Lady Toby, Maria, Feste and ribald crew Photo: Lou Morris Photography

Twelfth Night, The Rose playhouse ‘A 1920s cruise liner setting brings new relevance to Shakespeare’s most-loved comedy’

Olivia falls in love with Sebastian, mistaking him for his twin, Viola. Photo: Lou Morris photography
4 out of 5 stars (4 / 5)

Moving the action of Shakespeare’s most popular comedy from an island to a 1920s cruise liner, where those on board perform modern jazz renditions of modern pop songs like Lady Gaga’s “Bad Romance” might seem like an unworkable staging, but everything about the setting completely works to the point where you start to think the Bard would have always intended the play to look this way.

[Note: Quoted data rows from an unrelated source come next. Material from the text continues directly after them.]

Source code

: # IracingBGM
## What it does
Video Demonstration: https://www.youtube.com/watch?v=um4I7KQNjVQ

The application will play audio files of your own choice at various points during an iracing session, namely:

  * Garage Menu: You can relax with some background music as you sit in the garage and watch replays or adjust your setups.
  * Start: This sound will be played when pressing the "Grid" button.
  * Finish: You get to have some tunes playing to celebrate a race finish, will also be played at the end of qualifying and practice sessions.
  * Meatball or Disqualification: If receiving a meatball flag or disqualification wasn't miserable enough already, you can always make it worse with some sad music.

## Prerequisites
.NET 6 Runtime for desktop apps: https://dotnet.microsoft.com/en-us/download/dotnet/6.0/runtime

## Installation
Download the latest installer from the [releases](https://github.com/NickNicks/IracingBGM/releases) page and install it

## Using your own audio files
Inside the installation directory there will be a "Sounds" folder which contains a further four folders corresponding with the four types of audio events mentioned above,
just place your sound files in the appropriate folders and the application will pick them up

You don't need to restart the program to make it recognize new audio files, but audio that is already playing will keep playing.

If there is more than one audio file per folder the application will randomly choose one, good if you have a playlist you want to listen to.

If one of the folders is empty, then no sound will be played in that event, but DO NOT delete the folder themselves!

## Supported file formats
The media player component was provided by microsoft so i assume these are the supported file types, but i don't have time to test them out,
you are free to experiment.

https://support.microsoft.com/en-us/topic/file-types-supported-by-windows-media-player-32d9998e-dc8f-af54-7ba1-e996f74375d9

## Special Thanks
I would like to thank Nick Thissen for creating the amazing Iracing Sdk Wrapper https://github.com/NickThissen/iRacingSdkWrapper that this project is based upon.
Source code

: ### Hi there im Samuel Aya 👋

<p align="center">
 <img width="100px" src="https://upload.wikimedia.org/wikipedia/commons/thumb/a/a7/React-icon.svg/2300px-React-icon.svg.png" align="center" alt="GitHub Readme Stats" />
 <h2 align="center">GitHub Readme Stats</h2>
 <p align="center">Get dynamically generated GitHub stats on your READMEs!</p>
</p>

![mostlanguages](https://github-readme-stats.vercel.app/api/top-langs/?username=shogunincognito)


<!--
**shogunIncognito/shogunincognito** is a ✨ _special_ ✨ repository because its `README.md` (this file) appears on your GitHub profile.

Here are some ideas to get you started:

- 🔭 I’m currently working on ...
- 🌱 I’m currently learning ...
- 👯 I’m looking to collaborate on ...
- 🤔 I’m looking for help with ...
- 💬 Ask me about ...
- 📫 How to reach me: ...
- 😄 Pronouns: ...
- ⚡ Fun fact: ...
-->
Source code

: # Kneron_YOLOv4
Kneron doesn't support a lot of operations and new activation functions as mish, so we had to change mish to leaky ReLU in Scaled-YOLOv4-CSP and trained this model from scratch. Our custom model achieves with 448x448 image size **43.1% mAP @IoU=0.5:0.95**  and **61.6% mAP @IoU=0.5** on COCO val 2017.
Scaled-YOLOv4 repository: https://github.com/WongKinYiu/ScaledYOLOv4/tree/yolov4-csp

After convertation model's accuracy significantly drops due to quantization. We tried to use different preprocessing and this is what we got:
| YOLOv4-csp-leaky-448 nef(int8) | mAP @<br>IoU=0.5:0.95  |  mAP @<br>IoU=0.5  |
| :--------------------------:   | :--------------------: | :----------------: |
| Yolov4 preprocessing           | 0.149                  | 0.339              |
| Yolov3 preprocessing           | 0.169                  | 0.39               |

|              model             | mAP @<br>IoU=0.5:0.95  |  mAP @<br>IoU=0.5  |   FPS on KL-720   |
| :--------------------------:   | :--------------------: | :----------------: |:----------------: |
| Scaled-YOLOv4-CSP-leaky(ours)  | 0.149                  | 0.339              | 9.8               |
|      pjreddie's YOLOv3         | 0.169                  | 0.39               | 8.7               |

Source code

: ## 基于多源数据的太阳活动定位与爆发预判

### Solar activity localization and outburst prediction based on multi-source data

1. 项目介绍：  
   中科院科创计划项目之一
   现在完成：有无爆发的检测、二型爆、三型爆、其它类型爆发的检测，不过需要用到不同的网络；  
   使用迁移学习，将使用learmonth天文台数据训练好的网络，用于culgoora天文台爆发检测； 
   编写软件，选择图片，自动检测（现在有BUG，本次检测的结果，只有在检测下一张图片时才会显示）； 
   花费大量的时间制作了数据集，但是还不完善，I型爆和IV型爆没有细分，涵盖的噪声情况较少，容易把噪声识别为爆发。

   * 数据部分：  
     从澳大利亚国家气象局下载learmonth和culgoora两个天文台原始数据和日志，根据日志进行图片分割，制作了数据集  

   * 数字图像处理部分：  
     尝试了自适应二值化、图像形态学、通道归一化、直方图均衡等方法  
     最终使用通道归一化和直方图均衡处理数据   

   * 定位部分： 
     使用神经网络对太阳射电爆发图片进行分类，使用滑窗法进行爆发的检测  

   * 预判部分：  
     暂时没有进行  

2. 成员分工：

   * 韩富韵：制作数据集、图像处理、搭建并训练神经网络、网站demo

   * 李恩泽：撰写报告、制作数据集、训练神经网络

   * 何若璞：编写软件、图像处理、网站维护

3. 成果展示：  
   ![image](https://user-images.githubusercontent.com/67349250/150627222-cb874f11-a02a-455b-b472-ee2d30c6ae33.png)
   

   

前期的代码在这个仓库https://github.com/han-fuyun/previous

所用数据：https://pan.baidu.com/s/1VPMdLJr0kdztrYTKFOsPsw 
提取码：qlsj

The Rose Playhouse, a stone’s throw from the Globe, was rediscovered 30 years ago and excavated in 2014. Local rumour has it that this is where the origins of Shakespeare’s most famous stage direction, ‘exeunt, pursued by a bear’ came from, because the venue was used for bear-baiting. 

It revealed hitherto unrecognised lyrical finesse in Sisqo’s underrated hit ‘Thong Song’.

Renovations are still underway, restricting the stage to a small room with a metal fence overlooking the cavernous, inaccessible works below. When I first visited in 2015, I thought the flat wooden stage with high rails looked rather like the edge of a boat – obviously, I’m not the only one to have considered it. 

The SS Illeria sets sail and we are all on board, being treated to 1920s cabaret from the hedonistic crew, who fuse bawdy modern pop with a sultry elegance that the original hits never possessed, like Katy Perry’s ‘Last Friday Night’ retold as a drunken, woozy number and ‘Oops I Did It Again’ as a sultry ballad of regret. Plus, it revealed hitherto unrecognised lyrical finesse in Sisqo’s underrated hit ‘Thong Song’.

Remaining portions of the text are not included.